Directions for this task
Print every record exactly, omitting all pictures.

Data provided

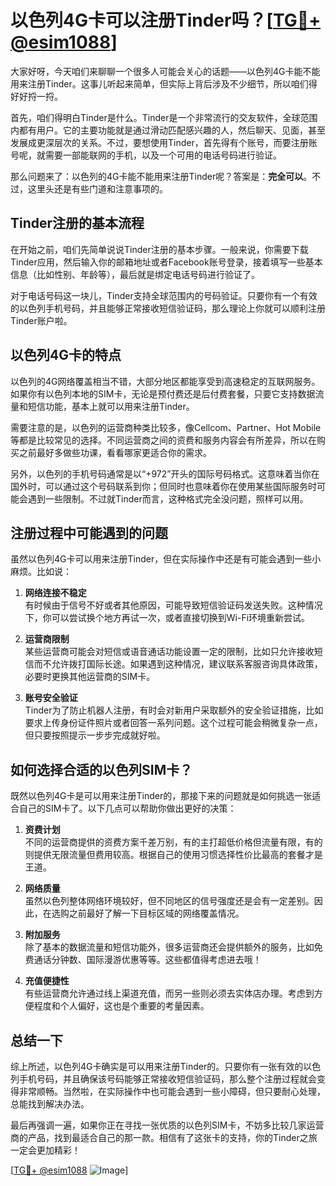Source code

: # 以色列4G卡可以注册Tinder吗？[[TG💪+ @esim1088](https://t.me/s/esim1088)]

大家好呀，今天咱们来聊聊一个很多人可能会关心的话题——以色列4G卡能不能用来注册Tinder。这事儿听起来简单，但实际上背后涉及不少细节，所以咱们得好好捋一捋。

首先，咱们得明白Tinder是什么。Tinder是一个非常流行的交友软件，全球范围内都有用户。它的主要功能就是通过滑动匹配感兴趣的人，然后聊天、见面，甚至发展成更深层次的关系。不过，要想使用Tinder，首先得有个账号，而要注册账号呢，就需要一部能联网的手机，以及一个可用的电话号码进行验证。

那么问题来了：以色列的4G卡能不能用来注册Tinder呢？答案是：**完全可以**。不过，这里头还是有些门道和注意事项的。

## Tinder注册的基本流程

在开始之前，咱们先简单说说Tinder注册的基本步骤。一般来说，你需要下载Tinder应用，然后输入你的邮箱地址或者Facebook账号登录，接着填写一些基本信息（比如性别、年龄等），最后就是绑定电话号码进行验证了。

对于电话号码这一块儿，Tinder支持全球范围内的号码验证。只要你有一个有效的以色列手机号码，并且能够正常接收短信验证码，那么理论上你就可以顺利注册Tinder账户啦。

## 以色列4G卡的特点

以色列的4G网络覆盖相当不错，大部分地区都能享受到高速稳定的互联网服务。如果你有以色列本地的SIM卡，无论是预付费还是后付费套餐，只要它支持数据流量和短信功能，基本上就可以用来注册Tinder。

需要注意的是，以色列的运营商种类比较多，像Cellcom、Partner、Hot Mobile等都是比较常见的选择。不同运营商之间的资费和服务内容会有所差异，所以在购买之前最好多做些功课，看看哪家更适合你的需求。

另外，以色列的手机号码通常是以“+972”开头的国际号码格式。这意味着当你在国外时，可以通过这个号码联系到你；但同时也意味着你在使用某些国际服务时可能会遇到一些限制。不过就Tinder而言，这种格式完全没问题，照样可以用。

## 注册过程中可能遇到的问题

虽然以色列4G卡可以用来注册Tinder，但在实际操作中还是有可能会遇到一些小麻烦。比如说：

1. **网络连接不稳定**  
有时候由于信号不好或者其他原因，可能导致短信验证码发送失败。这种情况下，你可以尝试换个地方再试一次，或者直接切换到Wi-Fi环境重新尝试。

2. **运营商限制**  
某些运营商可能会对短信或语音通话功能设置一定的限制，比如只允许接收短信而不允许拨打国际长途。如果遇到这种情况，建议联系客服咨询具体政策，必要时更换其他运营商的SIM卡。

3. **账号安全验证**  
Tinder为了防止机器人注册，有时会对新用户采取额外的安全验证措施，比如要求上传身份证件照片或者回答一系列问题。这个过程可能会稍微复杂一点，但只要按照提示一步步完成就好啦。

## 如何选择合适的以色列SIM卡？

既然以色列4G卡是可以用来注册Tinder的，那接下来的问题就是如何挑选一张适合自己的SIM卡了。以下几点可以帮助你做出更好的决策：

1. **资费计划**  
不同的运营商提供的资费方案千差万别，有的主打超低价格但流量有限，有的则提供无限流量但费用较高。根据自己的使用习惯选择性价比最高的套餐才是王道。

2. **网络质量**  
虽然以色列整体网络环境较好，但不同地区的信号强度还是会有一定差别。因此，在选购之前最好了解一下目标区域的网络覆盖情况。

3. **附加服务**  
除了基本的数据流量和短信功能外，很多运营商还会提供额外的服务，比如免费通话分钟数、国际漫游优惠等等。这些都值得考虑进去哦！

4. **充值便捷性**  
有些运营商允许通过线上渠道充值，而另一些则必须去实体店办理。考虑到方便程度和个人偏好，这也是个重要的考量因素。

## 总结一下

综上所述，以色列4G卡确实是可以用来注册Tinder的。只要你有一张有效的以色列手机号码，并且确保该号码能够正常接收短信验证码，那么整个注册过程就会变得非常顺畅。当然啦，在实际操作中也可能会遇到一些小障碍，但只要耐心处理，总能找到解决办法。

最后再强调一遍，如果你正在寻找一张优质的以色列SIM卡，不妨多比较几家运营商的产品，找到最适合自己的那一款。相信有了这张卡的支持，你的Tinder之旅一定会更加精彩！

[[TG💪+ @esim1088](https://t.me/s/esim1088) ![Image](https://i.postimg.cc/4NQfJmqS/Snipaste-2025-05-13-00-14-12.png)]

Finished exercise
Source code

: # 以色列4G卡可以注册Tinder吗？[[TG💪+ @esim1088](https://t.me/s/esim1088)]

大家好呀，今天咱们来聊聊一个很多人可能会关心的话题——以色列4G卡能不能用来注册Tinder。这事儿听起来简单，但实际上背后涉及不少细节，所以咱们得好好捋一捋。

首先，咱们得明白Tinder是什么。Tinder是一个非常流行的交友软件，全球范围内都有用户。它的主要功能就是通过滑动匹配感兴趣的人，然后聊天、见面，甚至发展成更深层次的关系。不过，要想使用Tinder，首先得有个账号，而要注册账号呢，就需要一部能联网的手机，以及一个可用的电话号码进行验证。

那么问题来了：以色列的4G卡能不能用来注册Tinder呢？答案是：**完全可以**。不过，这里头还是有些门道和注意事项的。

## Tinder注册的基本流程

在开始之前，咱们先简单说说Tinder注册的基本步骤。一般来说，你需要下载Tinder应用，然后输入你的邮箱地址或者Facebook账号登录，接着填写一些基本信息（比如性别、年龄等），最后就是绑定电话号码进行验证了。

对于电话号码这一块儿，Tinder支持全球范围内的号码验证。只要你有一个有效的以色列手机号码，并且能够正常接收短信验证码，那么理论上你就可以顺利注册Tinder账户啦。

## 以色列4G卡的特点

以色列的4G网络覆盖相当不错，大部分地区都能享受到高速稳定的互联网服务。如果你有以色列本地的SIM卡，无论是预付费还是后付费套餐，只要它支持数据流量和短信功能，基本上就可以用来注册Tinder。

需要注意的是，以色列的运营商种类比较多，像Cellcom、Partner、Hot Mobile等都是比较常见的选择。不同运营商之间的资费和服务内容会有所差异，所以在购买之前最好多做些功课，看看哪家更适合你的需求。

另外，以色列的手机号码通常是以“+972”开头的国际号码格式。这意味着当你在国外时，可以通过这个号码联系到你；但同时也意味着你在使用某些国际服务时可能会遇到一些限制。不过就Tinder而言，这种格式完全没问题，照样可以用。

## 注册过程中可能遇到的问题

虽然以色列4G卡可以用来注册Tinder，但在实际操作中还是有可能会遇到一些小麻烦。比如说：

1. **网络连接不稳定**  
有时候由于信号不好或者其他原因，可能导致短信验证码发送失败。这种情况下，你可以尝试换个地方再试一次，或者直接切换到Wi-Fi环境重新尝试。

2. **运营商限制**  
某些运营商可能会对短信或语音通话功能设置一定的限制，比如只允许接收短信而不允许拨打国际长途。如果遇到这种情况，建议联系客服咨询具体政策，必要时更换其他运营商的SIM卡。

3. **账号安全验证**  
Tinder为了防止机器人注册，有时会对新用户采取额外的安全验证措施，比如要求上传身份证件照片或者回答一系列问题。这个过程可能会稍微复杂一点，但只要按照提示一步步完成就好啦。

## 如何选择合适的以色列SIM卡？

既然以色列4G卡是可以用来注册Tinder的，那接下来的问题就是如何挑选一张适合自己的SIM卡了。以下几点可以帮助你做出更好的决策：

1. **资费计划**  
不同的运营商提供的资费方案千差万别，有的主打超低价格但流量有限，有的则提供无限流量但费用较高。根据自己的使用习惯选择性价比最高的套餐才是王道。

2. **网络质量**  
虽然以色列整体网络环境较好，但不同地区的信号强度还是会有一定差别。因此，在选购之前最好了解一下目标区域的网络覆盖情况。

3. **附加服务**  
除了基本的数据流量和短信功能外，很多运营商还会提供额外的服务，比如免费通话分钟数、国际漫游优惠等等。这些都值得考虑进去哦！

4. **充值便捷性**  
有些运营商允许通过线上渠道充值，而另一些则必须去实体店办理。考虑到方便程度和个人偏好，这也是个重要的考量因素。

## 总结一下

综上所述，以色列4G卡确实是可以用来注册Tinder的。只要你有一张有效的以色列手机号码，并且确保该号码能够正常接收短信验证码，那么整个注册过程就会变得非常顺畅。当然啦，在实际操作中也可能会遇到一些小障碍，但只要耐心处理，总能找到解决办法。

最后再强调一遍，如果你正在寻找一张优质的以色列SIM卡，不妨多比较几家运营商的产品，找到最适合自己的那一款。相信有了这张卡的支持，你的Tinder之旅一定会更加精彩！

[[TG💪+ @esim1088](https://t.me/s/esim1088) ![Image](https://i.postimg.cc/4NQfJmqS/Snipaste-2025-05-13-00-14-12.png)]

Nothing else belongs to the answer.